→ Your objective
Wherever the string "enter" shows up in the material below, copy that line.

-- -- --

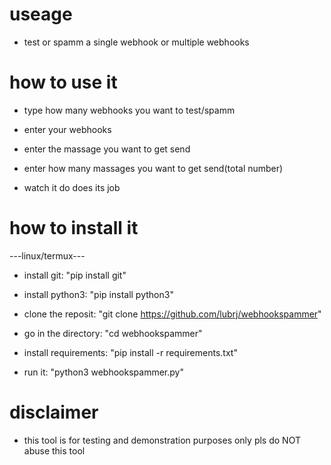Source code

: # useage

- test or spamm a single webhook or multiple webhooks



# how to use it

- type how many webhooks you want to test/spamm
   
- enter your webhooks

-  enter the massage you want to get send

-  enter how many massages you want to get send(total number)

-  watch it do does its job



# how to install it

---linux/termux---

- install git: "pip install git"

- install python3: "pip install python3"

- clone the reposit: "git clone https://github.com/lubrj/webhookspammer"

- go in the directory: "cd webhookspammer"

- install requirements: "pip install -r requirements.txt"

- run it: "python3 webhookspammer.py"



# disclaimer

- this tool is for testing and demonstration purposes only pls do NOT abuse this tool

-- -- --

→ Answer area
- enter your webhooks
-  enter the massage you want to get send
-  enter how many massages you want to get send(total number)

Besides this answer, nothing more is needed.